*** Given entries

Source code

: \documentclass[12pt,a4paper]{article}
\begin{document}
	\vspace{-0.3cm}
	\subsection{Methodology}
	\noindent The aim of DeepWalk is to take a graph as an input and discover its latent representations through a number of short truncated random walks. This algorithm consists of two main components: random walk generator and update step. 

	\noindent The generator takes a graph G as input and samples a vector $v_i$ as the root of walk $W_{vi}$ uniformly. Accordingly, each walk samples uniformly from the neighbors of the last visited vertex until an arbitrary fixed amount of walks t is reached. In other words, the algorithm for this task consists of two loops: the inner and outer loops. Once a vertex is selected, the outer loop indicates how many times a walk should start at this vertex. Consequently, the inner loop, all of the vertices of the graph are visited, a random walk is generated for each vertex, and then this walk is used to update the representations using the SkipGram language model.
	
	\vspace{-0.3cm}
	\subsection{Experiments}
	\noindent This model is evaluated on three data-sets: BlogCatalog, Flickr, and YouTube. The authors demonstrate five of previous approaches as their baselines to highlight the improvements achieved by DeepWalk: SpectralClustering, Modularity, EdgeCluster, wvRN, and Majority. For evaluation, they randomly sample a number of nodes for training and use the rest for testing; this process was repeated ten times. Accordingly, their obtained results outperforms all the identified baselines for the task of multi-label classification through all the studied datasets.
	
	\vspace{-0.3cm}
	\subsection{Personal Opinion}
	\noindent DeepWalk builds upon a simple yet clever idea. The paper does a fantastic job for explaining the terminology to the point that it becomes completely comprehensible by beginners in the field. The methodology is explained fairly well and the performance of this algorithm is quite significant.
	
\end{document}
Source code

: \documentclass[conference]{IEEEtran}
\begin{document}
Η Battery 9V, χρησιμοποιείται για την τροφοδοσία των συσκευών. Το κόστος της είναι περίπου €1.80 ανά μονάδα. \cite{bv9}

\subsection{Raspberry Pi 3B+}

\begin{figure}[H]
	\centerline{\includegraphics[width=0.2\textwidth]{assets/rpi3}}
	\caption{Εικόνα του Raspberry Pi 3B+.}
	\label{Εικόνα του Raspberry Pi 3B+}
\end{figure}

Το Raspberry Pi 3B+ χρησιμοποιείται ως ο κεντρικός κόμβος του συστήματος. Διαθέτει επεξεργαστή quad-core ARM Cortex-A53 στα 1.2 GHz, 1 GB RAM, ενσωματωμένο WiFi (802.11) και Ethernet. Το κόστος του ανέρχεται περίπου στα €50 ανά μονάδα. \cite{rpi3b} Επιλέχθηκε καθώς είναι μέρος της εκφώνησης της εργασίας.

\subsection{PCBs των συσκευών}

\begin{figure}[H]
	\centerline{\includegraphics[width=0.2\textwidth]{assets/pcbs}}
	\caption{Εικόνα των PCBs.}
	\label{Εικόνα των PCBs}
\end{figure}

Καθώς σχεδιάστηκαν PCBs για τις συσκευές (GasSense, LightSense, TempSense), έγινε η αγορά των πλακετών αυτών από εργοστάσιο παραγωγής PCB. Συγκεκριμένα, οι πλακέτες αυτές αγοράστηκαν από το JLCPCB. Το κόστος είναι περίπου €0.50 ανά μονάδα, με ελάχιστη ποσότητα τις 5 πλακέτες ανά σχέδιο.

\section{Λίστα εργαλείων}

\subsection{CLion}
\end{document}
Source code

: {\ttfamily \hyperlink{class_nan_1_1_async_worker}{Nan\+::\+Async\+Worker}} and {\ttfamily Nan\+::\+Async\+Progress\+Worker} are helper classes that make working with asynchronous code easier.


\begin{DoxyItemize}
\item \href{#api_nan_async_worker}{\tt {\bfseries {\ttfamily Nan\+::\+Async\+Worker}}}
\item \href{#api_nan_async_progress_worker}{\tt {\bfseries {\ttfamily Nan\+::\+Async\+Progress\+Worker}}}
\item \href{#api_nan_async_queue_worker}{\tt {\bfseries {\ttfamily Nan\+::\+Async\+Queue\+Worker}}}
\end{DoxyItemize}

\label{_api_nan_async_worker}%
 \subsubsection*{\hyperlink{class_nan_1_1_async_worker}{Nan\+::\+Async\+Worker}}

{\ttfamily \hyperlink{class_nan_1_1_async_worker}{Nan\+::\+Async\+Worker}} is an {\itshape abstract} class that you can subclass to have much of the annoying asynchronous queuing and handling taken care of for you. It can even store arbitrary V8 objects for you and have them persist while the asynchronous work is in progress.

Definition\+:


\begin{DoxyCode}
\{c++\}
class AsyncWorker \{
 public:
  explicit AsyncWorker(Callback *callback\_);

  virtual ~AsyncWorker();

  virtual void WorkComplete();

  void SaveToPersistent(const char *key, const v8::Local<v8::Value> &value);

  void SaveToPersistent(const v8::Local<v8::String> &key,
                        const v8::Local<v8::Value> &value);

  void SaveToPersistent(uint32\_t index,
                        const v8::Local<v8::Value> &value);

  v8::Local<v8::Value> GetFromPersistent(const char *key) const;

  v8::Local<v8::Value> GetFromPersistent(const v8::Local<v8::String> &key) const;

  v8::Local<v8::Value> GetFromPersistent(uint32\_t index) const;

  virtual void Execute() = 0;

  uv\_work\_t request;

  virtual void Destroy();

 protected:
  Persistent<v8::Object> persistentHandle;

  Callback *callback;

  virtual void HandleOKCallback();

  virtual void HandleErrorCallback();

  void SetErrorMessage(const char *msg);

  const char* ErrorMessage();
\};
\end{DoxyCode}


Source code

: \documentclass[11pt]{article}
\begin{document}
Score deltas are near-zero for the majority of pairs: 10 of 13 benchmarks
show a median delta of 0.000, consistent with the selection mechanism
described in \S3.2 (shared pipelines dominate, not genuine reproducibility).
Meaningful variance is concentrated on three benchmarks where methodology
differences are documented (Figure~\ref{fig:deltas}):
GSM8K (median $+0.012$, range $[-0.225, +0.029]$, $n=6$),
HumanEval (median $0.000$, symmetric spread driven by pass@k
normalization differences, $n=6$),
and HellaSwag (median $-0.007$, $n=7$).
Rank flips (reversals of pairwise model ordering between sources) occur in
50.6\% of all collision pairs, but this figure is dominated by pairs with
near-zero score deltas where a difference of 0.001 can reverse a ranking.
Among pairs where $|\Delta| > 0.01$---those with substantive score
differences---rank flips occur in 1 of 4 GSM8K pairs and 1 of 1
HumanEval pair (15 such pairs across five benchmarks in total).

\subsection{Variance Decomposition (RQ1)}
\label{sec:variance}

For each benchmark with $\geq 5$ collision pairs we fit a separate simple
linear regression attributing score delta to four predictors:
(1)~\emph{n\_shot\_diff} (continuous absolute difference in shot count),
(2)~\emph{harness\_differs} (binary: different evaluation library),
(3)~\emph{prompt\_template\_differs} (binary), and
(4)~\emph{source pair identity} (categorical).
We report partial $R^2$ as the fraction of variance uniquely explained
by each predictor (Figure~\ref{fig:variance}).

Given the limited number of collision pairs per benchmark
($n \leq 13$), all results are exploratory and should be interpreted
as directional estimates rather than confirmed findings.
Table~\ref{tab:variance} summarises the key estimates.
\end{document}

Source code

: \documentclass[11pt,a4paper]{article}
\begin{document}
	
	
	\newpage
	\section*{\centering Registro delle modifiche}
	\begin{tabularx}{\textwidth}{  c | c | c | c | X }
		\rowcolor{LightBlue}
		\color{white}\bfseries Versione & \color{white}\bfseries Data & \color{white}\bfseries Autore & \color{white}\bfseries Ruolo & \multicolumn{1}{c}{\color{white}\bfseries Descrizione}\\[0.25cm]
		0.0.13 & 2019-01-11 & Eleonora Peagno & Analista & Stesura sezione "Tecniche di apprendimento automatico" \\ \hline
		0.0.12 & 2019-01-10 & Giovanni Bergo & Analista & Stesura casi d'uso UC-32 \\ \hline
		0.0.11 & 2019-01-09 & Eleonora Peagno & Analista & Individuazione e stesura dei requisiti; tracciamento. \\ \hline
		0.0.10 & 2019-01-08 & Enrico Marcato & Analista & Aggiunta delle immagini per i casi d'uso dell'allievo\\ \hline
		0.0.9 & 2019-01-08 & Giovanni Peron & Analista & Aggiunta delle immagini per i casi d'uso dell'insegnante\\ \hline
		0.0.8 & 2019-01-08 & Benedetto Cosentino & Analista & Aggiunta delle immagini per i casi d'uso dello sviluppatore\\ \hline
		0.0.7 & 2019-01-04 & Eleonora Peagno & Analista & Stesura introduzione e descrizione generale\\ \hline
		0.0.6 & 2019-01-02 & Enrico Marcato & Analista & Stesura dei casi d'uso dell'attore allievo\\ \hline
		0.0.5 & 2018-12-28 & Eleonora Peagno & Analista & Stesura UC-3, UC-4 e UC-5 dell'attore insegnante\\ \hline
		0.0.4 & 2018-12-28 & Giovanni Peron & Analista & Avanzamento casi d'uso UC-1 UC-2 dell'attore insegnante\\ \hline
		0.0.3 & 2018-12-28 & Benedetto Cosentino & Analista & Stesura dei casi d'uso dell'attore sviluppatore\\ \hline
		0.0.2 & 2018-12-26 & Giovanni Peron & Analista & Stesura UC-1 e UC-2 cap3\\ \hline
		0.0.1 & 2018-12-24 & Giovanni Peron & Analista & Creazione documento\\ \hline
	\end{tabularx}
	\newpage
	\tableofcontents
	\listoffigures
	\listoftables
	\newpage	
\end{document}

******

> [Try it]
From the listing above, return the lines starting at the one with "virtual void HandleErrorCallback();" and ending at the one with "Score deltas are", both kept, exactly as they appear and nothing more.

> [Answer]
  virtual void HandleErrorCallback();

  void SetErrorMessage(const char *msg);

  const char* ErrorMessage();
\};
\end{DoxyCode}


Source code

: \documentclass[11pt]{article}
\begin{document}
Score deltas are near-zero for the majority of pairs: 10 of 13 benchmarks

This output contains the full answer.